== DATA SECTION

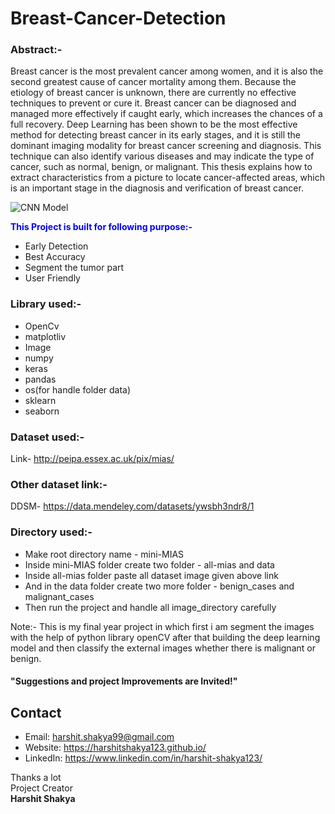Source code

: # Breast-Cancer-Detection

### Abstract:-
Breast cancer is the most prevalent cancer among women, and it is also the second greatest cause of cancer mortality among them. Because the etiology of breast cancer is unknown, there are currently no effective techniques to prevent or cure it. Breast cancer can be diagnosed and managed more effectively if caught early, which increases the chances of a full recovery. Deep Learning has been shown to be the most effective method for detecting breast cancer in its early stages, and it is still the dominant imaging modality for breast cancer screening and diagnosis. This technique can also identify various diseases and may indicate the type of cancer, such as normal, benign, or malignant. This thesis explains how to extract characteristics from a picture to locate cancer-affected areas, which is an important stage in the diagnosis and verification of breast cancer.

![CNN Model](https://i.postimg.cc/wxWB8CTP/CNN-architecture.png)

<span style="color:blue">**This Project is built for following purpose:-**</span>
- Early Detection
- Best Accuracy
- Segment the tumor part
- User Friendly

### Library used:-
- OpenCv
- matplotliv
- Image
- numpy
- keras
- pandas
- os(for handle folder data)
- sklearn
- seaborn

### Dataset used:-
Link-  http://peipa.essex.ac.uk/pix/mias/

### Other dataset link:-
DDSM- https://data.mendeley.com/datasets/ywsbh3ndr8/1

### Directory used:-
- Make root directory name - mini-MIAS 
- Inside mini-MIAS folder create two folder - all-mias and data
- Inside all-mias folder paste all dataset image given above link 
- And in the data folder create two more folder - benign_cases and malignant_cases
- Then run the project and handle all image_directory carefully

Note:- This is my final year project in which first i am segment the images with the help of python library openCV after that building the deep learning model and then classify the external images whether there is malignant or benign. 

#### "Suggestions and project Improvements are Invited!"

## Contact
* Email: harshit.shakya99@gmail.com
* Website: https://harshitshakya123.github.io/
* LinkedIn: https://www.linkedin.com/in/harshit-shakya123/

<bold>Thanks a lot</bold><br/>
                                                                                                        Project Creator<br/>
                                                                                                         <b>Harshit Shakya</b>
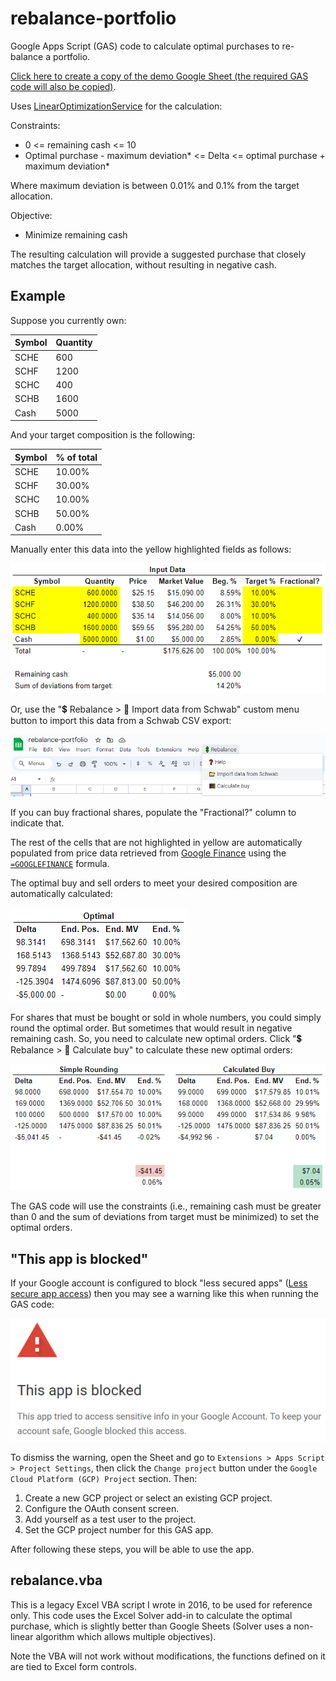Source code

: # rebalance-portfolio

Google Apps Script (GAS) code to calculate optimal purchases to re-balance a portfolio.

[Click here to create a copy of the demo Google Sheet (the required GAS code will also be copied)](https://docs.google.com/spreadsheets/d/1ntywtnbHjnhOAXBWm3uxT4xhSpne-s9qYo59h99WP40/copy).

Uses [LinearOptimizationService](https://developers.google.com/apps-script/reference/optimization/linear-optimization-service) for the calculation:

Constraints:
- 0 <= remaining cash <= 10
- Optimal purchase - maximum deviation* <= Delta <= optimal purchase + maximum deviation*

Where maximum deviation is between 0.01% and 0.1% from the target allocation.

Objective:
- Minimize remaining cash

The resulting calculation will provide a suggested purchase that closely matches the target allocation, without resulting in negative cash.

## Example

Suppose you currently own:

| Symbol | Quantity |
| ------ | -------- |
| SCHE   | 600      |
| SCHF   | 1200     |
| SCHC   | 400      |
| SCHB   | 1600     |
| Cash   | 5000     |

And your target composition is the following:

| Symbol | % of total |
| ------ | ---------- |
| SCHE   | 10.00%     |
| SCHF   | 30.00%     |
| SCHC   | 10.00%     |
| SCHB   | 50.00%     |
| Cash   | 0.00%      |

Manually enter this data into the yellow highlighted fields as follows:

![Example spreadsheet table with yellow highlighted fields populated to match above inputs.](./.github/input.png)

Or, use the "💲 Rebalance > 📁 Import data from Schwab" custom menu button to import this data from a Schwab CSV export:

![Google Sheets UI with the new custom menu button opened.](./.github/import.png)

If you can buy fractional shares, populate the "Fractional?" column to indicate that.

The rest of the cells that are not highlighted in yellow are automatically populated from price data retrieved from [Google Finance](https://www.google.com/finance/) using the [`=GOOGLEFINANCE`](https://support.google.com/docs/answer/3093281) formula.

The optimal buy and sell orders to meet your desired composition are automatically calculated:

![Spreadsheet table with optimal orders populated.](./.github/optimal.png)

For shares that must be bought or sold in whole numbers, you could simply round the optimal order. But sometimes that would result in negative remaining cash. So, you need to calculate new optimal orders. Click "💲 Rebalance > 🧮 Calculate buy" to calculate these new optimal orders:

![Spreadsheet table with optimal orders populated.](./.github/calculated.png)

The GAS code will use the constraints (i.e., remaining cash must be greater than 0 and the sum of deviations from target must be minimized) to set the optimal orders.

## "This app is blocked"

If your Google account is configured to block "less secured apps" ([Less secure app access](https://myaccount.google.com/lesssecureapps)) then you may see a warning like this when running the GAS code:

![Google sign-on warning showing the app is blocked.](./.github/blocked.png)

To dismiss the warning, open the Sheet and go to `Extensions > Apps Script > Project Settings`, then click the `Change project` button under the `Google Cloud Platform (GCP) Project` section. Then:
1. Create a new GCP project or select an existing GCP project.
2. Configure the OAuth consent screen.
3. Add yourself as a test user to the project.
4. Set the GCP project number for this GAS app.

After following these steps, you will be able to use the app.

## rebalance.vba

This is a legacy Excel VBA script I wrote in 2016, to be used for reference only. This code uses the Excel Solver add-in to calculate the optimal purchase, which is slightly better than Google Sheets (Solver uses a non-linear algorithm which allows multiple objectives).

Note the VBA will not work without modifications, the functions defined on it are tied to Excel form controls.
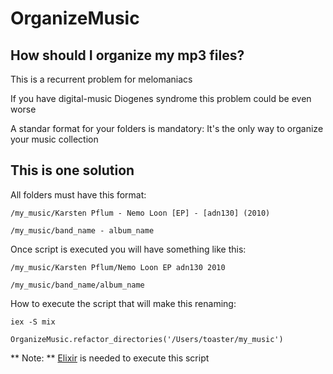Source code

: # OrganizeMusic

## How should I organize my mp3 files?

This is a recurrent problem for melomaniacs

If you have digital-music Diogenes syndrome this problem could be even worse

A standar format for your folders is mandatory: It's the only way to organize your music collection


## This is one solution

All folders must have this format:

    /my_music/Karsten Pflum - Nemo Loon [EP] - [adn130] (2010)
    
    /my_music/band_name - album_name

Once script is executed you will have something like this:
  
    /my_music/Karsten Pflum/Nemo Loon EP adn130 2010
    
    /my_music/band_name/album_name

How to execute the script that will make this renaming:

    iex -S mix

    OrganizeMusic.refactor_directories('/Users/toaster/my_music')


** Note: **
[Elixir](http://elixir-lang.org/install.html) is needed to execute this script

====

WHAT YOU SHOULD DO: Could you retype exactly the lines above, starting at the line that contains "for following purpose:-**</span>" and ending at the line that contains "- And in the", and nothing more?

REPLY TO THE TASK:
<span style="color:blue">**This Project is built for following purpose:-**</span>
- Early Detection
- Best Accuracy
- Segment the tumor part
- User Friendly

### Library used:-
- OpenCv
- matplotliv
- Image
- numpy
- keras
- pandas
- os(for handle folder data)
- sklearn
- seaborn

### Dataset used:-
Link-  http://peipa.essex.ac.uk/pix/mias/

### Other dataset link:-
DDSM- https://data.mendeley.com/datasets/ywsbh3ndr8/1

### Directory used:-
- Make root directory name - mini-MIAS 
- Inside mini-MIAS folder create two folder - all-mias and data
- Inside all-mias folder paste all dataset image given above link 
- And in the data folder create two more folder - benign_cases and malignant_cases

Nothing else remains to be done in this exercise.